What is required
Scan the records for the string "продакшена" and copy every line that holds it.

Working data
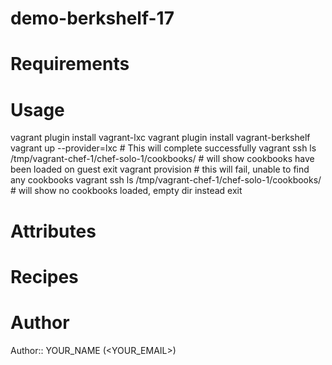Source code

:# demo-berkshelf-17

# Requirements

# Usage
vagrant plugin install vagrant-lxc
vagrant plugin install vagrant-berkshelf
vagrant up --provider=lxc # This will complete successfully
vagrant ssh
  ls /tmp/vagrant-chef-1/chef-solo-1/cookbooks/ # will show cookbooks have been loaded on guest
  exit
vagrant provision # this will fail, unable to find any cookbooks
vagrant ssh
  ls /tmp/vagrant-chef-1/chef-solo-1/cookbooks/ # will show no cookbooks loaded, empty dir instead
  exit

# Attributes

# Recipes

# Author

Author:: YOUR_NAME (<YOUR_EMAIL>)
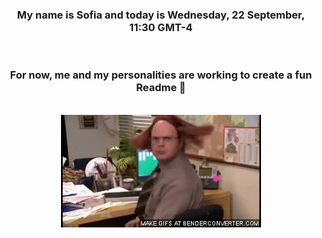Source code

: 


<div align="center">
<h3 >My name is Sofia and today is Wednesday, 22 September, 11:30 GMT-4</h3><br>
<h3 >For now, me and my personalities are working to create a fun Readme 👋
</h3><br>
<img src='img/dwight.gif' alt='working...'/>
</div>
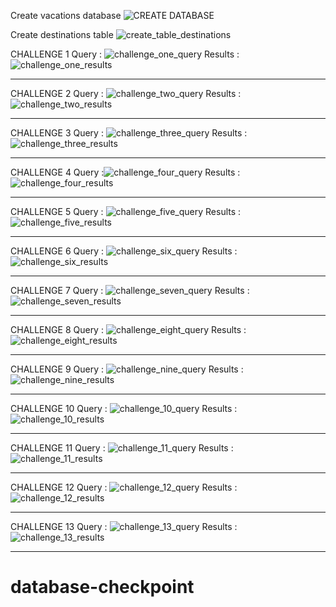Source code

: Create vacations database
![CREATE DATABASE](https://user-images.githubusercontent.com/86250445/129050228-f3c56afe-93d3-40a2-9ffc-3b0aab230ab2.png)

Create destinations table
![create_table_destinations](https://user-images.githubusercontent.com/86250445/129051048-186c85ce-791b-451c-838d-c3227034f4bf.png)

CHALLENGE 1
Query : ![challenge_one_query](https://user-images.githubusercontent.com/86250445/129053369-9a85c9ac-c1f4-42b6-8826-27a308f2604a.png)
Results : ![challenge_one_results](https://user-images.githubusercontent.com/86250445/129053519-ec79c82b-bf6a-44ed-86e7-5919bac4cb5b.png)
___________________________________________________________________________________________________________________________________________
CHALLENGE 2
Query : ![challenge_two_query](https://user-images.githubusercontent.com/86250445/129053852-69e09025-c9ca-4a80-b81c-1bb85ebb8683.png)
Results : ![challenge_two_results](https://user-images.githubusercontent.com/86250445/129053867-a17065d9-49ad-43ee-9300-471786705d9a.png)
___________________________________________________________________________________________________________________________________________
CHALLENGE 3
Query : ![challenge_three_query](https://user-images.githubusercontent.com/86250445/129054144-485d0f1f-3d39-4a0a-9dd2-a234fd6cb250.png)
Results : ![challenge_three_results](https://user-images.githubusercontent.com/86250445/129054163-27ad90c1-7537-49e3-a99a-a1c87473d2e9.png)
___________________________________________________________________________________________________________________________________________
CHALLENGE 4
Query :![challenge_four_query](https://user-images.githubusercontent.com/86250445/129054410-f766fc7a-c2c3-4d67-8247-623303f10da4.png)
Results : ![challenge_four_results](https://user-images.githubusercontent.com/86250445/129054421-65847df9-33d5-40a4-89c9-0a0a9b9f9aee.png)
___________________________________________________________________________________________________________________________________________
CHALLENGE 5
Query : ![challenge_five_query](https://user-images.githubusercontent.com/86250445/129054685-0ac8c607-ada8-4d6a-8db1-78b3270b5639.png)
Results : ![challenge_five_results](https://user-images.githubusercontent.com/86250445/129054699-f6128a2e-2d73-4a25-b202-2ca394774399.png)
___________________________________________________________________________________________________________________________________________
CHALLENGE 6
Query : ![challenge_six_query](https://user-images.githubusercontent.com/86250445/129055008-22dca13a-e24c-49e5-97a2-a2274b7f21d7.png)
Results : ![challenge_six_results](https://user-images.githubusercontent.com/86250445/129055027-b3f76198-f2e7-4c74-a9ab-5dae12fc7af5.png)
___________________________________________________________________________________________________________________________________________
CHALLENGE 7
Query : ![challenge_seven_query](https://user-images.githubusercontent.com/86250445/129055564-193a74de-b77f-4e62-a485-ae542d01b111.png)
Results : ![challenge_seven_results](https://user-images.githubusercontent.com/86250445/129055578-c714007e-94c5-48f0-ba51-eb8a55e9a78d.png)
___________________________________________________________________________________________________________________________________________
CHALLENGE 8
Query : ![challenge_eight_query](https://user-images.githubusercontent.com/86250445/129055989-c413b1af-556e-4038-a8bf-d5b0177ea869.png)
Results : ![challenge_eight_results](https://user-images.githubusercontent.com/86250445/129056010-cfd27d0d-6769-4605-8887-f3a0e7cd995e.png)
___________________________________________________________________________________________________________________________________________
CHALLENGE 9
Query : ![challenge_nine_query](https://user-images.githubusercontent.com/86250445/129056349-868da95a-1cf3-4756-9600-c2acf9cac212.png)
Results : ![challenge_nine_results](https://user-images.githubusercontent.com/86250445/129056374-3ac4cdd1-a7ab-4f2b-990e-e3ce49a649d9.png)
___________________________________________________________________________________________________________________________________________
CHALLENGE 10
Query : ![challenge_10_query](https://user-images.githubusercontent.com/86250445/129058203-aff575ba-7f6d-45ac-b2f6-7ff875900c52.png)
Results : ![challenge_10_results](https://user-images.githubusercontent.com/86250445/129058218-c4e6134f-4568-4fdd-a533-989b147e1f4d.png)
___________________________________________________________________________________________________________________________________________
CHALLENGE 11
Query : ![challenge_11_query](https://user-images.githubusercontent.com/86250445/129059086-4aca33a5-2d23-41c5-828a-a17f31655a0a.png)
Results : ![challenge_11_results](https://user-images.githubusercontent.com/86250445/129059097-cd7e8b42-26f2-43dd-827f-867326be12ed.png)
___________________________________________________________________________________________________________________________________________
CHALLENGE 12
Query : ![challenge_12_query](https://user-images.githubusercontent.com/86250445/129060783-78c0e363-529f-4eaa-90ea-1e6a570a546c.png)
Results : ![challenge_12_results](https://user-images.githubusercontent.com/86250445/129060802-426c4e00-7de5-4013-8f55-6770ae7e1028.png)
___________________________________________________________________________________________________________________________________________
CHALLENGE 13
Query : ![challenge_13_query](https://user-images.githubusercontent.com/86250445/129068699-eb87d1de-2d8d-4c40-9402-9fbab8019fae.png)
Results : ![challenge_13_results](https://user-images.githubusercontent.com/86250445/129068715-f92d396d-a5d6-48d4-9fa8-4cc600897733.png)
___________________________________________________________________________________________________________________________________________
# database-checkpoint
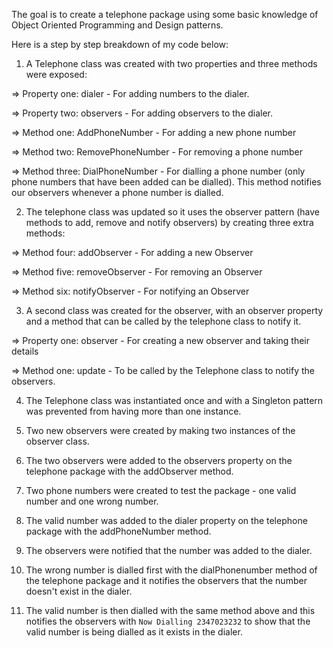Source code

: The goal is to create a telephone package using some basic knowledge of Object Oriented Programming and Design patterns. 

Here is a step by step breakdown of my code below:
1. A Telephone class was created with two properties and three methods were exposed:

=> Property one: dialer - For adding numbers to the dialer.

=> Property two: observers - For adding observers to the dialer.

=> Method one: AddPhoneNumber - For adding a new phone number

=> Method two: RemovePhoneNumber - For removing a phone number

=> Method three: DialPhoneNumber - For dialling a phone number (only phone numbers that have been added can be dialled). This method notifies our observers whenever a phone number is dialled.

2. The telephone class was updated so it uses the observer pattern (have methods to add, remove and notify observers) by creating three extra methods: 

=> Method four: addObserver - For adding a new Observer

=> Method five: removeObserver - For removing an Observer

=> Method six: notifyObserver - For notifying an Observer

3. A second class was created for the observer, with an observer property and a method that can be called by the telephone class to notify it.

=> Property one: observer - For creating a new observer and taking their details 

=> Method one: update - To be called by the Telephone class to notify the observers.

4. The Telephone class was instantiated once and with a Singleton pattern was prevented from having more than one instance.

5. Two new observers were created by making two instances of the observer class.

6. The two observers were added to the observers property on the telephone package with the addObserver method.

7. Two phone numbers were created to test the package - one valid number and one wrong number.

8. The valid number was added to the dialer property on the telephone package with the addPhoneNumber method.

9. The observers were notified that the number was added to the dialer.

10. The wrong number is dialled first with the dialPhonenumber method of the telephone package and it notifies the observers that the number doesn't exist in the dialer.

11. The valid number is then dialled with the same method above and this notifies the observers with `Now Dialling 2347023232` to show that the valid number is being dialled as it exists in the dialer.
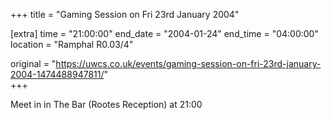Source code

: +++
title = "Gaming Session on Fri 23rd January 2004"

[extra]
time = "21:00:00"
end_date = "2004-01-24"
end_time = "04:00:00"
location = "Ramphal R0.03/4"

original = "https://uwcs.co.uk/events/gaming-session-on-fri-23rd-january-2004-1474488947811/"    
+++

Meet in in The Bar (Rootes Reception) at 21:00

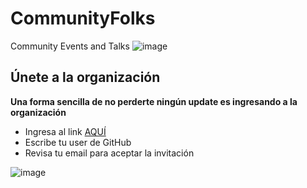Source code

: # CommunityFolks
Community Events and Talks
![image](https://user-images.githubusercontent.com/9124597/190522447-7ec5df7a-07be-4a91-9382-8458fc28a11a.png)

## Únete a la organización

**Una forma sencilla de no perderte ningún update es ingresando a la organización**

* Ingresa al link [AQUÍ](https://latinxperts.herokuapp.com/)
* Escribe tu user de GitHub
* Revisa tu email para aceptar la invitación

![image](https://user-images.githubusercontent.com/9124597/190541513-6d25c512-6e50-411c-b6f0-97e28466aeb9.png)
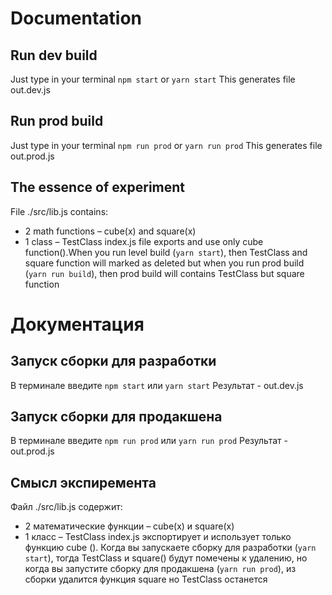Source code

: # Documentation

## Run dev build

Just type in your terminal `npm start`  or  `yarn start`
This generates file out.dev.js

## Run prod build

Just type in your terminal `npm run prod`  or  `yarn run prod`
This generates file out.prod.js

## The essence of experiment

File ./src/lib.js contains:
* 2 math functions   – cube(x) and square(x)
* 1 class  – TestClass
index.js file exports and use only cube function().When you run level build (`yarn start`), then TestClass and square function will marked as deleted but when you run prod build (`yarn run build`), then prod build will contains TestClass but square function


# Документация

## Запуск сборки для разработки

В терминале введите  `npm start`  или  `yarn start`
Результат -  out.dev.js

## Запуск сборки для продакшена

В терминале введите `npm run prod`  или  `yarn run prod`
Результат -  out.prod.js

## Смысл экспиремента

Файл ./src/lib.js содержит:
* 2 математические функции  – cube(x) и square(x)
* 1 класс  – TestClass
index.js экспортирует и использует только функцию cube (). Когда вы запускаете сборку для разработки (`yarn start`), тогда TestClass и square() будут помечены к удалению, но когда вы запустите сборку для продакшена (`yarn run prod`), из сборки удалится функция square но TestClass останется
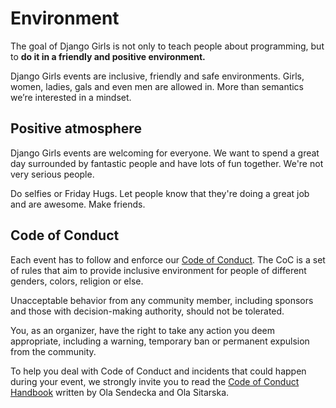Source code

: # Environment

The goal of Django Girls is not only to teach people about programming, but to __do it in a friendly and positive environment.__

Django Girls events are inclusive, friendly and safe environments. Girls, women, ladies, gals and even men are allowed in. More than semantics we’re interested in a mindset.

## Positive atmosphere

Django Girls events are welcoming for everyone. We want to spend a great day surrounded by fantastic people and have lots of fun together. We're not very serious people.

Do selfies or Friday Hugs. Let people know that they're doing a great job and are awesome. Make friends.

## Code of Conduct

Each event has to follow and enforce our [Code of Conduct](https://djangogirls.org/pages/coc/). The CoC is a set of rules that aim to provide inclusive environment for people of different genders, colors, religion or else.

Unacceptable behavior from any community member, including sponsors and those with decision-making authority, should not be tolerated.

You, as an organizer, have the right to take any action you deem appropriate, including a warning, temporary ban or permanent expulsion from the community.

To help you deal with Code of Conduct and incidents that could happen during your event, we strongly invite you to read the [Code of Conduct Handbook](https://www.coc-handbook.com/) written by Ola Sendecka and Ola Sitarska.

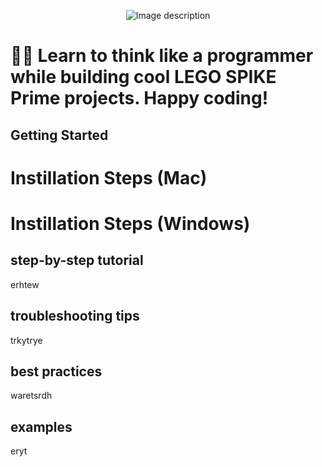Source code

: <p align="center">
  <img src="![LEGO_SPIKE_Prime (2)](https://github.com/tconey01/legospikeprime-repo/assets/119706185/3d6a19a7-9e86-44eb-83ea-3f7255d1a52d)" alt="Image description" />
</p>



# 🤖🐍 Learn to think like a programmer while building cool LEGO SPIKE Prime projects. Happy coding!

## Getting Started
# Instillation Steps (Mac)
# Instillation Steps (Windows)

## step-by-step tutorial
erhtew

## troubleshooting tips
trkytrye

## best practices
waretsrdh

## examples
eryt


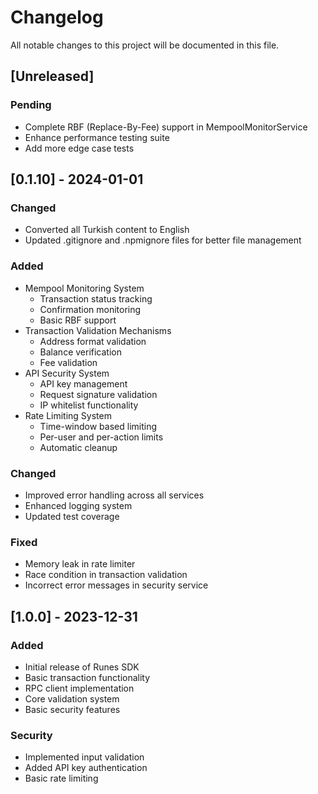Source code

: # Changelog

All notable changes to this project will be documented in this file.

## [Unreleased]

### Pending
- Complete RBF (Replace-By-Fee) support in MempoolMonitorService
- Enhance performance testing suite
- Add more edge case tests

## [0.1.10] - 2024-01-01

### Changed
- Converted all Turkish content to English
- Updated .gitignore and .npmignore files for better file management

### Added
- Mempool Monitoring System
  - Transaction status tracking
  - Confirmation monitoring
  - Basic RBF support
- Transaction Validation Mechanisms
  - Address format validation
  - Balance verification
  - Fee validation
- API Security System
  - API key management
  - Request signature validation
  - IP whitelist functionality
- Rate Limiting System
  - Time-window based limiting
  - Per-user and per-action limits
  - Automatic cleanup

### Changed
- Improved error handling across all services
- Enhanced logging system
- Updated test coverage

### Fixed
- Memory leak in rate limiter
- Race condition in transaction validation
- Incorrect error messages in security service

## [1.0.0] - 2023-12-31

### Added
- Initial release of Runes SDK
- Basic transaction functionality
- RPC client implementation
- Core validation system
- Basic security features

### Security
- Implemented input validation
- Added API key authentication
- Basic rate limiting 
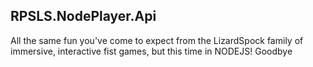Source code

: ## RPSLS.NodePlayer.Api

All the same fun you've come to expect from the LizardSpock family of immersive, interactive fist games, but this time in NODEJS! Goodbye
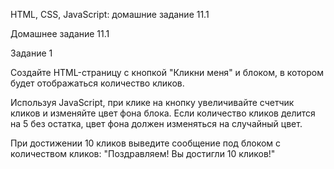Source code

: HTML, CSS, JavaScript: домашние задание 11.1

Домашнее задание 11.1

Задание 1

Создайте HTML-страницу с кнопкой "Кликни меня" и блоком, в котором будет отображаться количество кликов.

Используя JavaScript, при клике на кнопку увеличивайте счетчик кликов и изменяйте цвет фона блока. 
Если количество кликов делится на 5 без остатка, цвет фона должен изменяться на случайный цвет.

При достижении 10 кликов выведите сообщение под блоком с количеством кликов: "Поздравляем! Вы достигли 10 кликов!"
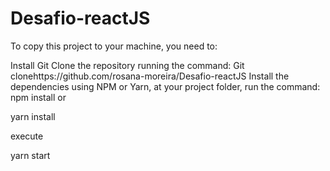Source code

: # Desafio-reactJS
To copy this project to your machine, you need to:

Install Git Clone the repository running the command: Git clonehttps://github.com/rosana-moreira/Desafio-reactJS Install the dependencies using NPM or Yarn, at your project folder, run the command: npm install or

yarn install

execute

yarn start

Task response
## Запуск сборки для продакшена
index.js экспортирует и использует только функцию cube (). Когда вы запускаете сборку для разработки (`yarn start`), тогда TestClass и square() будут помечены к удалению, но когда вы запустите сборку для продакшена (`yarn run prod`), из сборки удалится функция square но TestClass останется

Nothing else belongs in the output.